WHAT IS REQUIRED ▸
Set down exactly the stretch of lines below that opens at the line containing "- **Model Management**: Huggingface Hub" and continues through the last line of the entries, and nothing else.
═══ STUDY MATERIAL
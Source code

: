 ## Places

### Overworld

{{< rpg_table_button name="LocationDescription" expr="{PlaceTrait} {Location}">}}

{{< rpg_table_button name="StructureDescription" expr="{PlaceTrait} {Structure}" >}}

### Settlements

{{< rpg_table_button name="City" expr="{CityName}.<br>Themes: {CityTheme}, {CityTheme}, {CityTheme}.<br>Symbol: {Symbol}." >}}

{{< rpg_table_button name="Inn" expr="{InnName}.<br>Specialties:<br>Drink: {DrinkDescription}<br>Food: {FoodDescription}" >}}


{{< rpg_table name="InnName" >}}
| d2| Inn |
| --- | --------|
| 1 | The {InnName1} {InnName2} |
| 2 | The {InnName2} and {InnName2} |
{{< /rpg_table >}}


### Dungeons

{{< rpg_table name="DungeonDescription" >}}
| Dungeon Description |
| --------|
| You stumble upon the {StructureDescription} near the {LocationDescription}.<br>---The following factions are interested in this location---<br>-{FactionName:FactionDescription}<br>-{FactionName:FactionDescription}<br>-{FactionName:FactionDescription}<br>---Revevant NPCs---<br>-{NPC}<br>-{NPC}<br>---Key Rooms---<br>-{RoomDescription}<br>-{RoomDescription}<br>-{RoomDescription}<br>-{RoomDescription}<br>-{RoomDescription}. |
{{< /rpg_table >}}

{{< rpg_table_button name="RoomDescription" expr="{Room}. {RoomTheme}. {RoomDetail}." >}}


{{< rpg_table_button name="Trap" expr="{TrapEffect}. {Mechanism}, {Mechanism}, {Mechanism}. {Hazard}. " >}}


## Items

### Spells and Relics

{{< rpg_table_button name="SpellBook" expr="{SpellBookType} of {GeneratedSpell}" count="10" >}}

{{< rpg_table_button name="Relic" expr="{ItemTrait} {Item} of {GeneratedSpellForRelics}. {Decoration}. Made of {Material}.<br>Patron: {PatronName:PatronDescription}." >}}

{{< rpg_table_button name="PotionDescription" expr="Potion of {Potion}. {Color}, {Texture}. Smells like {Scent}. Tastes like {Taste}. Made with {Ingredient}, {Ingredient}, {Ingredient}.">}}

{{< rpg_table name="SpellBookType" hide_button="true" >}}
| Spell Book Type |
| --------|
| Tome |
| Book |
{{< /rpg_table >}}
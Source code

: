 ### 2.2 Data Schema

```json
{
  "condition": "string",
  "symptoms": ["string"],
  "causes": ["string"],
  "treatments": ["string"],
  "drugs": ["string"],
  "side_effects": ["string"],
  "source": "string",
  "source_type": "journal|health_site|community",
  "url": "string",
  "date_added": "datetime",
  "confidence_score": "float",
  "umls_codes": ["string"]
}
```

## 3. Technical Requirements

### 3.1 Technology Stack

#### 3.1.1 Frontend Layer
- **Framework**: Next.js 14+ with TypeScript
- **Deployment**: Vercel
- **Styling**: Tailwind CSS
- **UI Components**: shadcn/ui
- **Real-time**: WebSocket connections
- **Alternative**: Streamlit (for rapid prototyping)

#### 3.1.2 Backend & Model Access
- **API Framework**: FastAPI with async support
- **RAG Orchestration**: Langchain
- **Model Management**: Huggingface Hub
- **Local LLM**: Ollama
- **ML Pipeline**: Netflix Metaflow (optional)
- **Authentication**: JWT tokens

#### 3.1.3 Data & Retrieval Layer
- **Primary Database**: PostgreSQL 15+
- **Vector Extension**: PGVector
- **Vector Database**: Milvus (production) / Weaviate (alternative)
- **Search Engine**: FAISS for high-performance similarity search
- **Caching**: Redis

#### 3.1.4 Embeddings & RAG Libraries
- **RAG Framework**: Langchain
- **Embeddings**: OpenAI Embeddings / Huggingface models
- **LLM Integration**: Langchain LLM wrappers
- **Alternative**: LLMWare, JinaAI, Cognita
══════
EXPECTED OUTPUT ▸
- **Model Management**: Huggingface Hub
- **Local LLM**: Ollama
- **ML Pipeline**: Netflix Metaflow (optional)
- **Authentication**: JWT tokens

#### 3.1.3 Data & Retrieval Layer
- **Primary Database**: PostgreSQL 15+
- **Vector Extension**: PGVector
- **Vector Database**: Milvus (production) / Weaviate (alternative)
- **Search Engine**: FAISS for high-performance similarity search
- **Caching**: Redis

#### 3.1.4 Embeddings & RAG Libraries
- **RAG Framework**: Langchain
- **Embeddings**: OpenAI Embeddings / Huggingface models
- **LLM Integration**: Langchain LLM wrappers
- **Alternative**: LLMWare, JinaAI, Cognita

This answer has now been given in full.